EXERCISE DIRECTIONS — Report every line from the following entries that contains the string "Olam".

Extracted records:

-*-*-

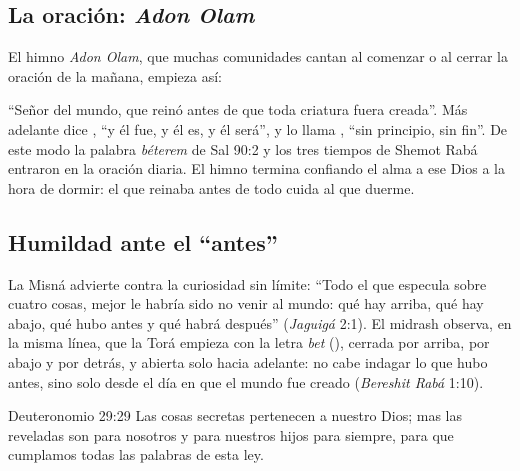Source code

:\subsection{La oración: \emph{Adon Olam}}
El himno \emph{Adon Olam}, que muchas comunidades cantan al comenzar o al cerrar la oración de la mañana, empieza así:


``Señor del mundo, que reinó antes de que toda criatura fuera creada''. Más adelante dice , ``y él fue, y él es, y él será'', y lo llama , ``sin principio, sin fin''. De este modo la palabra \emph{béterem} de Sal 90:2 y los tres tiempos de Shemot Rabá entraron en la oración diaria. El himno termina confiando el alma a ese Dios a la hora de dormir: el que reinaba antes de todo cuida al que duerme.


\subsection{Humildad ante el “antes”}
La Misná advierte contra la curiosidad sin límite: ``Todo el que especula sobre cuatro cosas, mejor le habría sido no venir al mundo: qué hay arriba, qué hay abajo, qué hubo antes y qué habrá después'' (\emph{Jaguigá} 2:1). El midrash observa, en la misma línea, que la Torá empieza con la letra \emph{bet} (), cerrada por arriba, por abajo y por detrás, y abierta solo hacia adelante: no cabe indagar lo que hubo antes, sino solo desde el día en que el mundo fue creado (\emph{Bereshit Rabá} 1:10).

\begin{verso}{Deuteronomio 29:29}
Las cosas secretas pertenecen a \SENOR{} nuestro Dios; mas las reveladas son para nosotros y para nuestros hijos para siempre, para que cumplamos todas las palabras de esta ley.
\end{verso}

-*-*-

SOLUTION TO THIS TASK —
:\subsection{La oración: \emph{Adon Olam}}
El himno \emph{Adon Olam}, que muchas comunidades cantan al comenzar o al cerrar la oración de la mañana, empieza así:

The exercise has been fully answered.